Michael Killen paints with Harry Cohen to make statement about saving the Bay
While Michael Killen may have arrived in California as a computer scientist — thanks to recruitment efforts by Menlo Park-based SRI — today he identifies himself as an artist.
“I’m an artist who is taking advantage of all my experiences, which include successes and failures,” he said in an interview in advance of his opening reception at Cafe Borrone, where his paintings are on exhibit along with Harry Cohen’s work, in a show called Bathtubs, Bathtubs Everywhere, which runs through May 27.
For the current exhibit, Michael credits Janet Larson, who’s involved with the Woodside-Atherton Garden Club and who’s particularly interested in the Save the Bay efforts to restore the wetlands where there are currently salt ponds, which are slated for development by Cargill/DMB.
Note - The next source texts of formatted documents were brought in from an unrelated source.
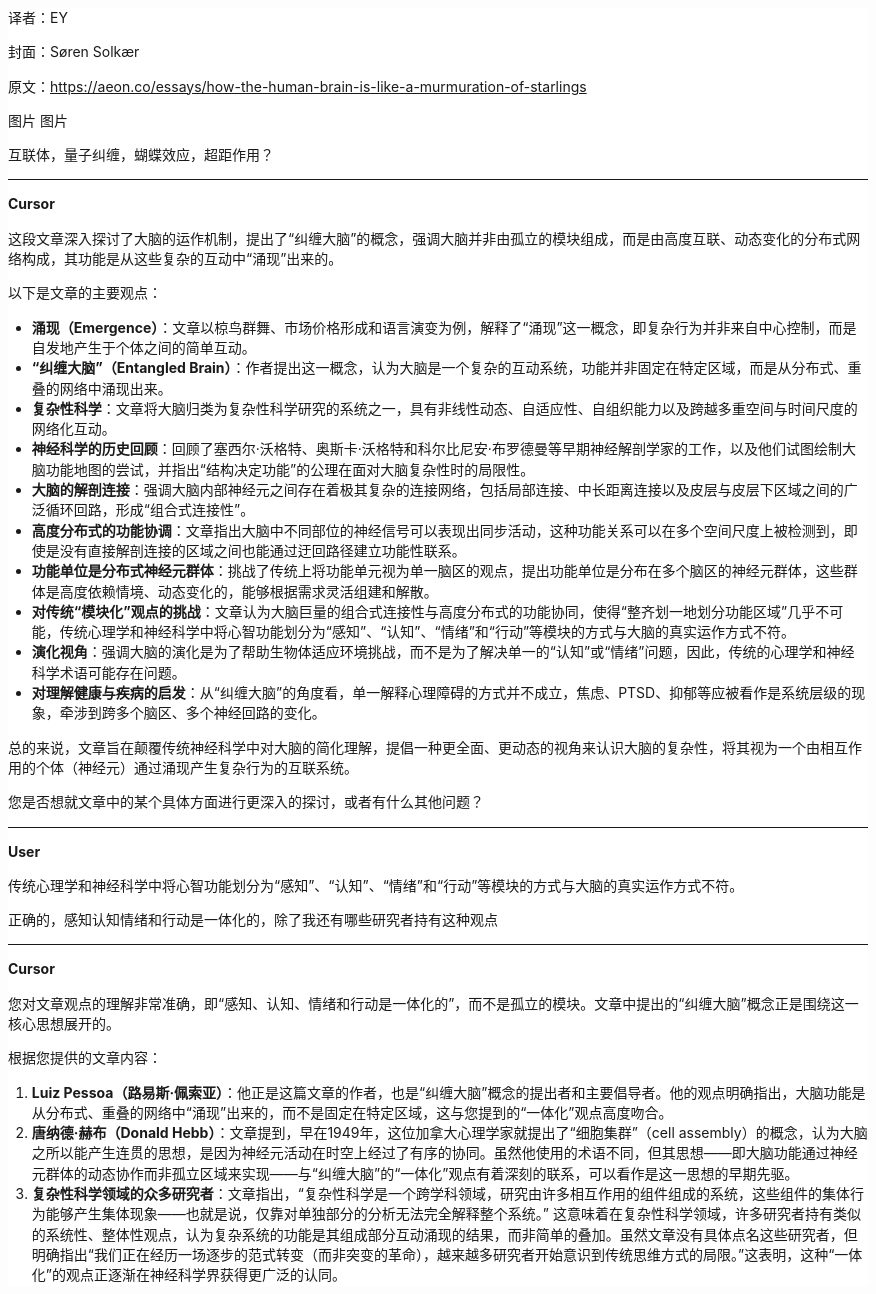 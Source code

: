 译者：EY 

封面：Søren Solkær

原文：https://aeon.co/essays/how-the-human-brain-is-like-a-murmuration-of-starlings



图片
图片

互联体，量子纠缠，蝴蝶效应，超距作用？

---

**Cursor**

这段文章深入探讨了大脑的运作机制，提出了“纠缠大脑”的概念，强调大脑并非由孤立的模块组成，而是由高度互联、动态变化的分布式网络构成，其功能是从这些复杂的互动中“涌现”出来的。

以下是文章的主要观点：

*   **涌现（Emergence）**：文章以椋鸟群舞、市场价格形成和语言演变为例，解释了“涌现”这一概念，即复杂行为并非来自中心控制，而是自发地产生于个体之间的简单互动。
*   **“纠缠大脑”（Entangled Brain）**：作者提出这一概念，认为大脑是一个复杂的互动系统，功能并非固定在特定区域，而是从分布式、重叠的网络中涌现出来。
*   **复杂性科学**：文章将大脑归类为复杂性科学研究的系统之一，具有非线性动态、自适应性、自组织能力以及跨越多重空间与时间尺度的网络化互动。
*   **神经科学的历史回顾**：回顾了塞西尔·沃格特、奥斯卡·沃格特和科尔比尼安·布罗德曼等早期神经解剖学家的工作，以及他们试图绘制大脑功能地图的尝试，并指出“结构决定功能”的公理在面对大脑复杂性时的局限性。
*   **大脑的解剖连接**：强调大脑内部神经元之间存在着极其复杂的连接网络，包括局部连接、中长距离连接以及皮层与皮层下区域之间的广泛循环回路，形成“组合式连接性”。
*   **高度分布式的功能协调**：文章指出大脑中不同部位的神经信号可以表现出同步活动，这种功能关系可以在多个空间尺度上被检测到，即使是没有直接解剖连接的区域之间也能通过迂回路径建立功能性联系。
*   **功能单位是分布式神经元群体**：挑战了传统上将功能单元视为单一脑区的观点，提出功能单位是分布在多个脑区的神经元群体，这些群体是高度依赖情境、动态变化的，能够根据需求灵活组建和解散。
*   **对传统“模块化”观点的挑战**：文章认为大脑巨量的组合式连接性与高度分布式的功能协同，使得“整齐划一地划分功能区域”几乎不可能，传统心理学和神经科学中将心智功能划分为“感知”、“认知”、“情绪”和“行动”等模块的方式与大脑的真实运作方式不符。
*   **演化视角**：强调大脑的演化是为了帮助生物体适应环境挑战，而不是为了解决单一的“认知”或“情绪”问题，因此，传统的心理学和神经科学术语可能存在问题。
*   **对理解健康与疾病的启发**：从“纠缠大脑”的角度看，单一解释心理障碍的方式并不成立，焦虑、PTSD、抑郁等应被看作是系统层级的现象，牵涉到跨多个脑区、多个神经回路的变化。

总的来说，文章旨在颠覆传统神经科学中对大脑的简化理解，提倡一种更全面、更动态的视角来认识大脑的复杂性，将其视为一个由相互作用的个体（神经元）通过涌现产生复杂行为的互联系统。

您是否想就文章中的某个具体方面进行更深入的探讨，或者有什么其他问题？

---

**User**

传统心理学和神经科学中将心智功能划分为“感知”、“认知”、“情绪”和“行动”等模块的方式与大脑的真实运作方式不符。

正确的，感知认知情绪和行动是一体化的，除了我还有哪些研究者持有这种观点

---

**Cursor**

您对文章观点的理解非常准确，即“感知、认知、情绪和行动是一体化的”，而不是孤立的模块。文章中提出的“纠缠大脑”概念正是围绕这一核心思想展开的。

根据您提供的文章内容：

1.  **Luiz Pessoa（路易斯·佩索亚）**：他正是这篇文章的作者，也是“纠缠大脑”概念的提出者和主要倡导者。他的观点明确指出，大脑功能是从分布式、重叠的网络中“涌现”出来的，而不是固定在特定区域，这与您提到的“一体化”观点高度吻合。
2.  **唐纳德·赫布（Donald Hebb）**：文章提到，早在1949年，这位加拿大心理学家就提出了“细胞集群”（cell assembly）的概念，认为大脑之所以能产生连贯的思想，是因为神经元活动在时空上经过了有序的协同。虽然他使用的术语不同，但其思想——即大脑功能通过神经元群体的动态协作而非孤立区域来实现——与“纠缠大脑”的“一体化”观点有着深刻的联系，可以看作是这一思想的早期先驱。
3.  **复杂性科学领域的众多研究者**：文章指出，“复杂性科学是一个跨学科领域，研究由许多相互作用的组件组成的系统，这些组件的集体行为能够产生集体现象——也就是说，仅靠对单独部分的分析无法完全解释整个系统。” 这意味着在复杂性科学领域，许多研究者持有类似的系统性、整体性观点，认为复杂系统的功能是其组成部分互动涌现的结果，而非简单的叠加。虽然文章没有具体点名这些研究者，但明确指出“我们正在经历一场逐步的范式转变（而非突变的革命），越来越多研究者开始意识到传统思维方式的局限。”这表明，这种“一体化”的观点正逐渐在神经科学界获得更广泛的认同。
“She asked me if I’d be willing to make a painting for Save the Bay and donate it,” Michael recalled. “I do love the Bay and said ‘fine.’ From there my interest really kicked in, and the next thing I knew she was suggesting an exhibit at Cafe Borrone. She was very persuasive, saying it would be good for me and good for Save the Bay.”
The connection to fellow artist Harry Cohen goes back many years, according to Michael, whose studio is at his Menlo Park home. “He kept looking at my early work and told me ‘I want to make a painting with you,'” Michael said. “This was a great honor as he is a master artist. The first painting was Threat to the Three Graces of the Bay. We paint together regularly now. I come way with some of his experiences and skills every time.”
One of the paintings they did together is also called Bathtubs Bathtubs Everywhere (above). The exhibit brochure explains: “If Cargill and developer DMB succeed in their plan to develop the salt ponds east of 101 in Redwood City, Harry and Michael envision installing 12,000 bathtubs there — an area stretching from Woodside Road to Marsh Road. Supplying the new ‘City on the Bay’ (Saltworks?) with water is a problem because there is no water source on the site. Cargill and DMB have considered a water transfer from Kern County and a desalination plant, but no matter the solution, city tax payers will take a bath bearing the long-term expenses. Why not just restore the salt ponds to their original wetlands?”
Michael is pleased with the reaction to the show, both from Cafe Borrone customers and employees. “People tell me they are touched by it,” said the artist, who is now working on a series of paintings around the themes “End of the Internal Combustion Engine” and “Social Media.”